▶ [WHAT NEEDS TO BE DONE]: Each line below should be written out again without any change.

▶ [SOURCE MATERIAL]:

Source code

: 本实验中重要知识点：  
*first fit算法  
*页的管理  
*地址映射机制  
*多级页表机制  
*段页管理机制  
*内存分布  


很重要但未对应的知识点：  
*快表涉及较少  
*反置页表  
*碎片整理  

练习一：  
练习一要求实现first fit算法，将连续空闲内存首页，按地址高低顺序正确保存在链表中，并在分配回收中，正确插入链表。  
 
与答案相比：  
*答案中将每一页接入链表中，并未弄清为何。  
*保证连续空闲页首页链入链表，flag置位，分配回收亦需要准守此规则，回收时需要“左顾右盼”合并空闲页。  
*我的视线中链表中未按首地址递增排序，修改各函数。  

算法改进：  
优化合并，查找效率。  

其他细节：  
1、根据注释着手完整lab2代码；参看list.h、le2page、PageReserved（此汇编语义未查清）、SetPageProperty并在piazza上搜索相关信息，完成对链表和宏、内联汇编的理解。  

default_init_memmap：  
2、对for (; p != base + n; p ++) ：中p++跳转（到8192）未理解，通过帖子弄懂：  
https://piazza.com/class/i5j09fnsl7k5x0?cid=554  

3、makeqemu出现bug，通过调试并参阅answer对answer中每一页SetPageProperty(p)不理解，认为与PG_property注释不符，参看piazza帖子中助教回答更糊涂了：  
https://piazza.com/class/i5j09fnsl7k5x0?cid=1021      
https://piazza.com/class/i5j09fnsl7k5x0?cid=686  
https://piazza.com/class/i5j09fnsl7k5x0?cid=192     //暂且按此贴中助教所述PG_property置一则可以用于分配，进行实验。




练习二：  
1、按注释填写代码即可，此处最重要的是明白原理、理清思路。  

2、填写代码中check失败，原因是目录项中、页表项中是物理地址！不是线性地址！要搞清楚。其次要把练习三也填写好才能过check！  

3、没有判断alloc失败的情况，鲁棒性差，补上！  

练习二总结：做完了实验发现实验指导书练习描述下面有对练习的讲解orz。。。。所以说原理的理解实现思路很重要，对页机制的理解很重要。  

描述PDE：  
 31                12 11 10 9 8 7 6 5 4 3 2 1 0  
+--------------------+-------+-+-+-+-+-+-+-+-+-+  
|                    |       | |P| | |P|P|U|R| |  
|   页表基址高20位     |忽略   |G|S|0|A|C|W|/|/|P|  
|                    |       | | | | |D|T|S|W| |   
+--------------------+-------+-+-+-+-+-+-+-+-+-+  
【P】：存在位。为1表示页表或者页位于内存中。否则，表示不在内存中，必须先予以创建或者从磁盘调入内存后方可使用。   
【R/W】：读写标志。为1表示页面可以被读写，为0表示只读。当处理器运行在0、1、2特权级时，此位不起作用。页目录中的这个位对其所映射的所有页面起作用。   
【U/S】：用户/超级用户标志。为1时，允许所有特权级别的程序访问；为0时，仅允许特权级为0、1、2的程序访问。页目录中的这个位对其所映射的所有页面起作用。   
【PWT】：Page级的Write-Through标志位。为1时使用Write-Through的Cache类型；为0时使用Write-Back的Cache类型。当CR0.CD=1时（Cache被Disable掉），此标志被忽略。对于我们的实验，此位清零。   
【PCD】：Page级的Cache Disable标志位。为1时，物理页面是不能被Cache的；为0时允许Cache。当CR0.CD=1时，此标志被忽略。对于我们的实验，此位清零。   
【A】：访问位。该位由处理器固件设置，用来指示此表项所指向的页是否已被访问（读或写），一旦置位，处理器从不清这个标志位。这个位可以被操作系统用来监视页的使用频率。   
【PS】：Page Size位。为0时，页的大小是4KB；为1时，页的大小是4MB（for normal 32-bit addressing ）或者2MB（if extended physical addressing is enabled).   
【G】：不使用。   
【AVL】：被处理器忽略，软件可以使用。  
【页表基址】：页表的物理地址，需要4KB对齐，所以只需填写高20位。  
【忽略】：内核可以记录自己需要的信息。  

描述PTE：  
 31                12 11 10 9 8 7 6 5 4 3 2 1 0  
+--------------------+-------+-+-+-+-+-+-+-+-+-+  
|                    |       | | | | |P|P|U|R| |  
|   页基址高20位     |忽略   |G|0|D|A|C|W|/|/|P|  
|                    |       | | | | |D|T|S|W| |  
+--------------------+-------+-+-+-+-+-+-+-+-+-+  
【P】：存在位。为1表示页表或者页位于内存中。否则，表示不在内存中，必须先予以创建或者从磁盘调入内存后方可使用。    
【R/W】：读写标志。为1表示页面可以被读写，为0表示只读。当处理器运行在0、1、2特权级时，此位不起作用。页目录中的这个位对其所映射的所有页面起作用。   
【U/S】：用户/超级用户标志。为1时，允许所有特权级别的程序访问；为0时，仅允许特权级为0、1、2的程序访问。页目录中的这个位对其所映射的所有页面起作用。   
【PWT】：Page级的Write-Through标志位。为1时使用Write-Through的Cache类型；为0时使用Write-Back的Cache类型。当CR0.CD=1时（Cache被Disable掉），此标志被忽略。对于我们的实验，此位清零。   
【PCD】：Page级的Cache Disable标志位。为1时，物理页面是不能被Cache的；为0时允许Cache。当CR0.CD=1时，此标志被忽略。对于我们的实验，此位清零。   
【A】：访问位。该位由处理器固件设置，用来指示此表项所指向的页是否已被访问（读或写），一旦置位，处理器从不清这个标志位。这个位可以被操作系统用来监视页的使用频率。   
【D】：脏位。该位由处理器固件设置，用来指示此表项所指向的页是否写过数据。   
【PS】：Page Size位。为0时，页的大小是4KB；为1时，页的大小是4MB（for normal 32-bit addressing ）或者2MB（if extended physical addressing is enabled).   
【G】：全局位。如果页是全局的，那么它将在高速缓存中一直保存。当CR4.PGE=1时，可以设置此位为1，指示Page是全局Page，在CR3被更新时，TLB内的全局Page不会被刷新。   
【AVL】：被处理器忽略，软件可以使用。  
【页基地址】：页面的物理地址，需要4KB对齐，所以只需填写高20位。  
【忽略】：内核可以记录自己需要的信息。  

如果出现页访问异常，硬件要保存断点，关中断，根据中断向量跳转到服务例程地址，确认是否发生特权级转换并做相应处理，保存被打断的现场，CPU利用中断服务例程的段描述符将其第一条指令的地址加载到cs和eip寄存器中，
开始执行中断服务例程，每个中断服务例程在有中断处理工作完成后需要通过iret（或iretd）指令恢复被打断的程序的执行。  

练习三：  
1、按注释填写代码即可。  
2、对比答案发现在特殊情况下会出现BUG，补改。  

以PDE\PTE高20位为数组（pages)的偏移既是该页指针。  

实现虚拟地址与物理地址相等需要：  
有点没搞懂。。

▶ [WRITTEN ANSWER]:
Source code

: 本实验中重要知识点：  
*first fit算法  
*页的管理  
*地址映射机制  
*多级页表机制  
*段页管理机制  
*内存分布  


很重要但未对应的知识点：  
*快表涉及较少  
*反置页表  
*碎片整理  

练习一：  
练习一要求实现first fit算法，将连续空闲内存首页，按地址高低顺序正确保存在链表中，并在分配回收中，正确插入链表。  
 
与答案相比：  
*答案中将每一页接入链表中，并未弄清为何。  
*保证连续空闲页首页链入链表，flag置位，分配回收亦需要准守此规则，回收时需要“左顾右盼”合并空闲页。  
*我的视线中链表中未按首地址递增排序，修改各函数。  

算法改进：  
优化合并，查找效率。  

其他细节：  
1、根据注释着手完整lab2代码；参看list.h、le2page、PageReserved（此汇编语义未查清）、SetPageProperty并在piazza上搜索相关信息，完成对链表和宏、内联汇编的理解。  

default_init_memmap：  
2、对for (; p != base + n; p ++) ：中p++跳转（到8192）未理解，通过帖子弄懂：  
https://piazza.com/class/i5j09fnsl7k5x0?cid=554  

3、makeqemu出现bug，通过调试并参阅answer对answer中每一页SetPageProperty(p)不理解，认为与PG_property注释不符，参看piazza帖子中助教回答更糊涂了：  
https://piazza.com/class/i5j09fnsl7k5x0?cid=1021      
https://piazza.com/class/i5j09fnsl7k5x0?cid=686  
https://piazza.com/class/i5j09fnsl7k5x0?cid=192     //暂且按此贴中助教所述PG_property置一则可以用于分配，进行实验。




练习二：  
1、按注释填写代码即可，此处最重要的是明白原理、理清思路。  

2、填写代码中check失败，原因是目录项中、页表项中是物理地址！不是线性地址！要搞清楚。其次要把练习三也填写好才能过check！  

3、没有判断alloc失败的情况，鲁棒性差，补上！  

练习二总结：做完了实验发现实验指导书练习描述下面有对练习的讲解orz。。。。所以说原理的理解实现思路很重要，对页机制的理解很重要。  

描述PDE：  
 31                12 11 10 9 8 7 6 5 4 3 2 1 0  
+--------------------+-------+-+-+-+-+-+-+-+-+-+  
|                    |       | |P| | |P|P|U|R| |  
|   页表基址高20位     |忽略   |G|S|0|A|C|W|/|/|P|  
|                    |       | | | | |D|T|S|W| |   
+--------------------+-------+-+-+-+-+-+-+-+-+-+  
【P】：存在位。为1表示页表或者页位于内存中。否则，表示不在内存中，必须先予以创建或者从磁盘调入内存后方可使用。   
【R/W】：读写标志。为1表示页面可以被读写，为0表示只读。当处理器运行在0、1、2特权级时，此位不起作用。页目录中的这个位对其所映射的所有页面起作用。   
【U/S】：用户/超级用户标志。为1时，允许所有特权级别的程序访问；为0时，仅允许特权级为0、1、2的程序访问。页目录中的这个位对其所映射的所有页面起作用。   
【PWT】：Page级的Write-Through标志位。为1时使用Write-Through的Cache类型；为0时使用Write-Back的Cache类型。当CR0.CD=1时（Cache被Disable掉），此标志被忽略。对于我们的实验，此位清零。   
【PCD】：Page级的Cache Disable标志位。为1时，物理页面是不能被Cache的；为0时允许Cache。当CR0.CD=1时，此标志被忽略。对于我们的实验，此位清零。   
【A】：访问位。该位由处理器固件设置，用来指示此表项所指向的页是否已被访问（读或写），一旦置位，处理器从不清这个标志位。这个位可以被操作系统用来监视页的使用频率。   
【PS】：Page Size位。为0时，页的大小是4KB；为1时，页的大小是4MB（for normal 32-bit addressing ）或者2MB（if extended physical addressing is enabled).   
【G】：不使用。   
【AVL】：被处理器忽略，软件可以使用。  
【页表基址】：页表的物理地址，需要4KB对齐，所以只需填写高20位。  
【忽略】：内核可以记录自己需要的信息。  

描述PTE：  
 31                12 11 10 9 8 7 6 5 4 3 2 1 0  
+--------------------+-------+-+-+-+-+-+-+-+-+-+  
|                    |       | | | | |P|P|U|R| |  
|   页基址高20位     |忽略   |G|0|D|A|C|W|/|/|P|  
|                    |       | | | | |D|T|S|W| |  
+--------------------+-------+-+-+-+-+-+-+-+-+-+  
【P】：存在位。为1表示页表或者页位于内存中。否则，表示不在内存中，必须先予以创建或者从磁盘调入内存后方可使用。    
【R/W】：读写标志。为1表示页面可以被读写，为0表示只读。当处理器运行在0、1、2特权级时，此位不起作用。页目录中的这个位对其所映射的所有页面起作用。   
【U/S】：用户/超级用户标志。为1时，允许所有特权级别的程序访问；为0时，仅允许特权级为0、1、2的程序访问。页目录中的这个位对其所映射的所有页面起作用。   
【PWT】：Page级的Write-Through标志位。为1时使用Write-Through的Cache类型；为0时使用Write-Back的Cache类型。当CR0.CD=1时（Cache被Disable掉），此标志被忽略。对于我们的实验，此位清零。   
【PCD】：Page级的Cache Disable标志位。为1时，物理页面是不能被Cache的；为0时允许Cache。当CR0.CD=1时，此标志被忽略。对于我们的实验，此位清零。   
【A】：访问位。该位由处理器固件设置，用来指示此表项所指向的页是否已被访问（读或写），一旦置位，处理器从不清这个标志位。这个位可以被操作系统用来监视页的使用频率。   
【D】：脏位。该位由处理器固件设置，用来指示此表项所指向的页是否写过数据。   
【PS】：Page Size位。为0时，页的大小是4KB；为1时，页的大小是4MB（for normal 32-bit addressing ）或者2MB（if extended physical addressing is enabled).   
【G】：全局位。如果页是全局的，那么它将在高速缓存中一直保存。当CR4.PGE=1时，可以设置此位为1，指示Page是全局Page，在CR3被更新时，TLB内的全局Page不会被刷新。   
【AVL】：被处理器忽略，软件可以使用。  
【页基地址】：页面的物理地址，需要4KB对齐，所以只需填写高20位。  
【忽略】：内核可以记录自己需要的信息。  

如果出现页访问异常，硬件要保存断点，关中断，根据中断向量跳转到服务例程地址，确认是否发生特权级转换并做相应处理，保存被打断的现场，CPU利用中断服务例程的段描述符将其第一条指令的地址加载到cs和eip寄存器中，
开始执行中断服务例程，每个中断服务例程在有中断处理工作完成后需要通过iret（或iretd）指令恢复被打断的程序的执行。  

练习三：  
1、按注释填写代码即可。  
2、对比答案发现在特殊情况下会出现BUG，补改。  

以PDE\PTE高20位为数组（pages)的偏移既是该页指针。  

实现虚拟地址与物理地址相等需要：  
有点没搞懂。。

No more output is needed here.